All of the pieces for this show are archivally-stable photographs printed by me specifically for this exhibition. All have been printed on museum-quality papers. While photographs and prints have traditionally been exhibited framed behind glass, there has been, in recent years, an increasingly popular trend away from that format. In my view, museum quality glass is exorbitantly expensive, and lesser glazing materials impede the viewing experience due to reflections and distortions. It has become feasible to protect the surfaces and image qualities of photographs using contemporary coating materials which prevent atmospheric chemicals, dust, and ultraviolet light from degrading the imagery in a work of art. What's more, unframed works are more affordable and provide the purchaser with the opportunity to frame or present the works in a way they prefer, without paying for a rather unattractive gallery frame.
I received my first camera—an original Brownie box—in 1949, as a gift from my baby sitter. I was 4 years old and amazed at this marvelous new toy. By the age of 10 I had begun developing my family's snapshots in a darkened root cellar, and for my 12th birthday my father bought me my first "real" camera: a 35mm Argus C-Twenty. At 14 I had my own darkroom, and in high school I was president of the camera club and official photographer for the school newspaper.

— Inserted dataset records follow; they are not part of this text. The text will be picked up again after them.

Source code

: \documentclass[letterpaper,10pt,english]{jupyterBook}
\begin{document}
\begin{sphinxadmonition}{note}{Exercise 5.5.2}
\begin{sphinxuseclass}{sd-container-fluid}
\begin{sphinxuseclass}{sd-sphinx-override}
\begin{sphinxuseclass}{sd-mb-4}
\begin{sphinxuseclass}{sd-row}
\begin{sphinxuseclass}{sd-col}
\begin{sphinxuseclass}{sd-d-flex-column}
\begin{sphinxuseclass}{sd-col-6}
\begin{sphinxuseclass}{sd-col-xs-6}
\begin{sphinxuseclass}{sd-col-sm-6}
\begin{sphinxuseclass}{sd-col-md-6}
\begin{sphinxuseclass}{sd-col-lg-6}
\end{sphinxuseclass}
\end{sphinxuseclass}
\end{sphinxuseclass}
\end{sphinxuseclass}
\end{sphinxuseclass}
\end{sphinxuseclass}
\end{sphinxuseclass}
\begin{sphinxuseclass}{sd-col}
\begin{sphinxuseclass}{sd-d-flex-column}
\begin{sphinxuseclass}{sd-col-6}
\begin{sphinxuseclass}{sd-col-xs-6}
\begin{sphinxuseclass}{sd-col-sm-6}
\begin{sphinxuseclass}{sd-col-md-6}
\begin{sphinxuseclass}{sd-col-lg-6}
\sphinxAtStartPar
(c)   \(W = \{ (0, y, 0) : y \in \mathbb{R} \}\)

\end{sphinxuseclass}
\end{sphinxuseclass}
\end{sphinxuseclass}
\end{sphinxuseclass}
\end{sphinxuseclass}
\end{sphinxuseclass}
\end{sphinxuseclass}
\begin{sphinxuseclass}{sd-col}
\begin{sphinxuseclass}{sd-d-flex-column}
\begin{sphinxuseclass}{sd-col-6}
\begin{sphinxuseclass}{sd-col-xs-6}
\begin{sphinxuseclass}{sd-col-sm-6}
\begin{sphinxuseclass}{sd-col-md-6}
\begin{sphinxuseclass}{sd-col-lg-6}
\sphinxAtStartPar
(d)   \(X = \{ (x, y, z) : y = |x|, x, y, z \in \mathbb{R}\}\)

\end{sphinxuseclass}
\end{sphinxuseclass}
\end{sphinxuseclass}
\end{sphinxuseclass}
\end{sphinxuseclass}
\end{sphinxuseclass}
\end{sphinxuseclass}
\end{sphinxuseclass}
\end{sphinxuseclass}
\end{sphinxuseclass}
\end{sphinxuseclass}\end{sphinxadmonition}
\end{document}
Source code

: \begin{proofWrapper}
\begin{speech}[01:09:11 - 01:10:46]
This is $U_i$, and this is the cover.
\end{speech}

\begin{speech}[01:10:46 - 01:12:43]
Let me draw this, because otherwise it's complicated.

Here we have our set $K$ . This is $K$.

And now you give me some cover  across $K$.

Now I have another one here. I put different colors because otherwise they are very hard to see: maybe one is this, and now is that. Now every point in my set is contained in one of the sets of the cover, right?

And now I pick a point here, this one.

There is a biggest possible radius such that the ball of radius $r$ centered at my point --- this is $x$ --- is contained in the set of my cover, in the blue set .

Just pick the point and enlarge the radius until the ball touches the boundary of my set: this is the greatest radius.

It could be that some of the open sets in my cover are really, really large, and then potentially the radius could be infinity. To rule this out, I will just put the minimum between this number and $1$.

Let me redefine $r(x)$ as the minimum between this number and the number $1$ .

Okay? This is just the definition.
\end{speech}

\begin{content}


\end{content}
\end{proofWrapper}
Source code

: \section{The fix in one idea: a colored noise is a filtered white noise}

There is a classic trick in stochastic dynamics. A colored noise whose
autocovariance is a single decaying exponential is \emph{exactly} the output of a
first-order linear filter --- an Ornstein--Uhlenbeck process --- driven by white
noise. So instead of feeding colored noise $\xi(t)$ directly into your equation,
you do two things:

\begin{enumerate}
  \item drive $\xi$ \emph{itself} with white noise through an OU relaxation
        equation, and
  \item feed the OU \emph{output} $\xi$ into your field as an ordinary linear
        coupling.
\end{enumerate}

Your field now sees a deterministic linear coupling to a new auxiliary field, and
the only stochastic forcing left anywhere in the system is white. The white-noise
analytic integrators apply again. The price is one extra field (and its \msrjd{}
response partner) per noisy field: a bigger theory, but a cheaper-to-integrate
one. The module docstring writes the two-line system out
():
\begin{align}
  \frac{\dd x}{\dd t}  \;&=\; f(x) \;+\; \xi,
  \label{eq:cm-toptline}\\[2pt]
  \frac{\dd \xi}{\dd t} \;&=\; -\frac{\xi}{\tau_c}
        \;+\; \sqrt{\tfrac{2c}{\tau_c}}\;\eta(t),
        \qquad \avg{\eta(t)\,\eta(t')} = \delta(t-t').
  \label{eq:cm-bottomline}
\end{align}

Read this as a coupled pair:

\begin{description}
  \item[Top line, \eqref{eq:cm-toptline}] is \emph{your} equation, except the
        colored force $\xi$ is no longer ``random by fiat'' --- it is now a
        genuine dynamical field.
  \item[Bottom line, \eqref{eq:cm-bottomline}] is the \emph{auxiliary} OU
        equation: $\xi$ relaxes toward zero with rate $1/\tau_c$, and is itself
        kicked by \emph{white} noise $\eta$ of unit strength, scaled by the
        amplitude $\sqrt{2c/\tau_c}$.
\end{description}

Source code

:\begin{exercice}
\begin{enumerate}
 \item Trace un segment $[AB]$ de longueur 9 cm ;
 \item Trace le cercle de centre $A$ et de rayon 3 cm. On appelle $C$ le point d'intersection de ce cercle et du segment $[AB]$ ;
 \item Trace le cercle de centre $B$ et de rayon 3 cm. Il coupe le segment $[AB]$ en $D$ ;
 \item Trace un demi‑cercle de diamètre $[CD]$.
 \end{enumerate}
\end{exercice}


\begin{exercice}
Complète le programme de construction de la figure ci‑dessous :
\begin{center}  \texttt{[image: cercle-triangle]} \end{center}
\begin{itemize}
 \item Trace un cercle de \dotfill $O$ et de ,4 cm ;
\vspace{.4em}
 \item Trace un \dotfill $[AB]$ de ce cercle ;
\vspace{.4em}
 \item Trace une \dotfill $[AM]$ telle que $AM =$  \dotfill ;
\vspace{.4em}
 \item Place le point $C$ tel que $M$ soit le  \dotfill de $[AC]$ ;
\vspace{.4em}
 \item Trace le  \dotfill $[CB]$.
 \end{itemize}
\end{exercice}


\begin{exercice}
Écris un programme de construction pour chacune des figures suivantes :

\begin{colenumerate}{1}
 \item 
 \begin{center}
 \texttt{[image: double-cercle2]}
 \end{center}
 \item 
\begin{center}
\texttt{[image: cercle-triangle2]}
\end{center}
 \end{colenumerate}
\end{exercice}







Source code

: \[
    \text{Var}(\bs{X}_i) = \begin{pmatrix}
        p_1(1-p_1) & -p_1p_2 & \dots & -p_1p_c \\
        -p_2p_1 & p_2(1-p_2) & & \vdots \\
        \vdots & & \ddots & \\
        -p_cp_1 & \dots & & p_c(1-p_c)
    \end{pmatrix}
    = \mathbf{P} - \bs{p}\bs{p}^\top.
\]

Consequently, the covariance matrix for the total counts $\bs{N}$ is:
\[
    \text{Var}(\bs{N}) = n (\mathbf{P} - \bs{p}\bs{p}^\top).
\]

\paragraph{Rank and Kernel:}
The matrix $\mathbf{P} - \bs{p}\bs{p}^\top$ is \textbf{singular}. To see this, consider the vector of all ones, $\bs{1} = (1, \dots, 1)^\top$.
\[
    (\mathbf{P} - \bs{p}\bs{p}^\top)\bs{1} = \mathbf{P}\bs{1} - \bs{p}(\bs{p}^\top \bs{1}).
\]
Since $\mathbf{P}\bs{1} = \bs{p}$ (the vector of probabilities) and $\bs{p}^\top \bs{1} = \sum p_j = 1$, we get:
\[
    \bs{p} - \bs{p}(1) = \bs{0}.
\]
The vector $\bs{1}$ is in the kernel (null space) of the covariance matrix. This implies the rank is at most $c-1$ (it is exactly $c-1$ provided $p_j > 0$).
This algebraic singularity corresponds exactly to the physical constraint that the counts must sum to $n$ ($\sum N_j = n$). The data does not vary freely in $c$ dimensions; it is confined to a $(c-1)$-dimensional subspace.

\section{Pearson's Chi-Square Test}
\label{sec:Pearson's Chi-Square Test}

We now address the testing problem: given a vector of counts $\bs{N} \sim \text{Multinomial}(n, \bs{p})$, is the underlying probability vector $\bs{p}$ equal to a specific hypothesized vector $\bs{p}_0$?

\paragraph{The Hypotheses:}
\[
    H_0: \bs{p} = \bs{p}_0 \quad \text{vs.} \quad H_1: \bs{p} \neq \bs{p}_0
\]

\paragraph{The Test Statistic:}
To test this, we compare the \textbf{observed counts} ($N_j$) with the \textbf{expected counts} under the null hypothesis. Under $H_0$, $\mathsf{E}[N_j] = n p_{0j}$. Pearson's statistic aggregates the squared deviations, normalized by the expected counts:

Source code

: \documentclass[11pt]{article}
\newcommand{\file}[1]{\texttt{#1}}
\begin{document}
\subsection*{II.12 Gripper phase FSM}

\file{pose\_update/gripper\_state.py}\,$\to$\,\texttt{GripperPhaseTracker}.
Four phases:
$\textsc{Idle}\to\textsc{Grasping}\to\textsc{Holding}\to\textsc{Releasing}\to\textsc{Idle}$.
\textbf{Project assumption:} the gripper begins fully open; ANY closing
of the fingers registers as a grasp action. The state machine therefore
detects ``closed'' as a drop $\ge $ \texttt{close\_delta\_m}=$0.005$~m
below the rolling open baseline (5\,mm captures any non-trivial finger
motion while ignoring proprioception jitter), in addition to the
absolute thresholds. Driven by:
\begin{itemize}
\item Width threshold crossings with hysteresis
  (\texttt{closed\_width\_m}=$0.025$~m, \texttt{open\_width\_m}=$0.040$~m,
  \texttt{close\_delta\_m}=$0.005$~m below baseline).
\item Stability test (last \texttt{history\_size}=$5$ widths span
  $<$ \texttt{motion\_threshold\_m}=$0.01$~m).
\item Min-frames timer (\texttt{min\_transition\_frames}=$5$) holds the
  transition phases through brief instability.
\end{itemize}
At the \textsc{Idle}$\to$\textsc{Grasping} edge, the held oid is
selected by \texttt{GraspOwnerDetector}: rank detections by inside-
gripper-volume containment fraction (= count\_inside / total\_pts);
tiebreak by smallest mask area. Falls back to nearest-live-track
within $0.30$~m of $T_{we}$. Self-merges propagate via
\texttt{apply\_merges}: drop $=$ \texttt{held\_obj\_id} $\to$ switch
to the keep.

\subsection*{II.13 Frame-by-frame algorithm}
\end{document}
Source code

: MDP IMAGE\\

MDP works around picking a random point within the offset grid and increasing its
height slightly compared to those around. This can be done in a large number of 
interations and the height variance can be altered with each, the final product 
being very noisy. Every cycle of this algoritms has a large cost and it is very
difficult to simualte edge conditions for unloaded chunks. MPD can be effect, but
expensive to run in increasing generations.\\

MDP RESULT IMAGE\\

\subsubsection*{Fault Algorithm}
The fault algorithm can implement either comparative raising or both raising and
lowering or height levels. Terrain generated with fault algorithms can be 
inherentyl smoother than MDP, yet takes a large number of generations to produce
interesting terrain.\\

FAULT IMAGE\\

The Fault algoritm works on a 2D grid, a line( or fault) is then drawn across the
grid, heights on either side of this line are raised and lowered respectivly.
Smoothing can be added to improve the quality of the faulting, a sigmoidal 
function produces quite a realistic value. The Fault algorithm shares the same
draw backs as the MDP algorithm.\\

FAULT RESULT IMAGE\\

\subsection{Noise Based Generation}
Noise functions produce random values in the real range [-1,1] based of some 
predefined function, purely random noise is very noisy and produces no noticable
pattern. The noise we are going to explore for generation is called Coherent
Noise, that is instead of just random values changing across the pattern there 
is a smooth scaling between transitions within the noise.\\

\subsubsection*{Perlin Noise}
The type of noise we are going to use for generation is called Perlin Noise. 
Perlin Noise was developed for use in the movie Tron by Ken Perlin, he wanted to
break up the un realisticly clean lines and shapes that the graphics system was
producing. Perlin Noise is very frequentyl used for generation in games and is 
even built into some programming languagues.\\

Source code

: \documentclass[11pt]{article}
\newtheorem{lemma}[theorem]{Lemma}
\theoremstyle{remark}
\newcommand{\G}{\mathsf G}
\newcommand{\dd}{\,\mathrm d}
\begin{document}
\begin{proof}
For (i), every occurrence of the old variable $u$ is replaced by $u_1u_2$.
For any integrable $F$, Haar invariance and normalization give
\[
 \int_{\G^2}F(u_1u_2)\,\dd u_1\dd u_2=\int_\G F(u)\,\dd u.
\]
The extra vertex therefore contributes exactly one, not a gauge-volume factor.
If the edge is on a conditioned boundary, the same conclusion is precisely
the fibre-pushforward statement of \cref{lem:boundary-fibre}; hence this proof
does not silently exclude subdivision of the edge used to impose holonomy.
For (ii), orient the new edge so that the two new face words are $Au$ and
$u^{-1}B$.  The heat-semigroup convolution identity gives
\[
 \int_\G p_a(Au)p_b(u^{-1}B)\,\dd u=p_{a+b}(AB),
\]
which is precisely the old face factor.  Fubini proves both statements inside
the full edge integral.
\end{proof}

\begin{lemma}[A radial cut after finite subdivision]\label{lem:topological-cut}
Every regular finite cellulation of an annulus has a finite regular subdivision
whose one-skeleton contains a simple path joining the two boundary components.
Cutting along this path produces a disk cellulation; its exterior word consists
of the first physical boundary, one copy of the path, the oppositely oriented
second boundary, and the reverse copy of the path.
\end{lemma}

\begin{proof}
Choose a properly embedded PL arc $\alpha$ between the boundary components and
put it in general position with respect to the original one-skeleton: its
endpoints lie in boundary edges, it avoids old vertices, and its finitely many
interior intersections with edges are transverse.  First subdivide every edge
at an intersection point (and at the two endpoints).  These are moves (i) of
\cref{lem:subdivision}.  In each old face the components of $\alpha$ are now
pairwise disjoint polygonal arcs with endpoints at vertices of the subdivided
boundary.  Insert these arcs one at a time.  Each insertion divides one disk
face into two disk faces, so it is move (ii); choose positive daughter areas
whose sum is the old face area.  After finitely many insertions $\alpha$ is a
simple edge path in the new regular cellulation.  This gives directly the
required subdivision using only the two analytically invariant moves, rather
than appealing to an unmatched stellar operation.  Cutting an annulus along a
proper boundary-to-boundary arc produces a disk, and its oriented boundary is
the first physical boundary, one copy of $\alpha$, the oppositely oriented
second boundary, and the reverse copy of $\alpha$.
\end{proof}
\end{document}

In the late 1960s I used the G. I. Bill to get professional training in photography and film production and went on to work as production manager for a radio, television and film company. Following that I worked as a writer, photographer and managing editor for various print media in New York City before returning to university to pursue my doctorate in anthropology. I am now a retired scholar/professor with a lifelong avocational and semi-professional interest in photography and filmmaking. I have showed photo works sporadically throughout my adult life. Since retiring in 2002, I have had nine solo or small-group shows and my works have appeared in a few dozen group shows in Central Virginia.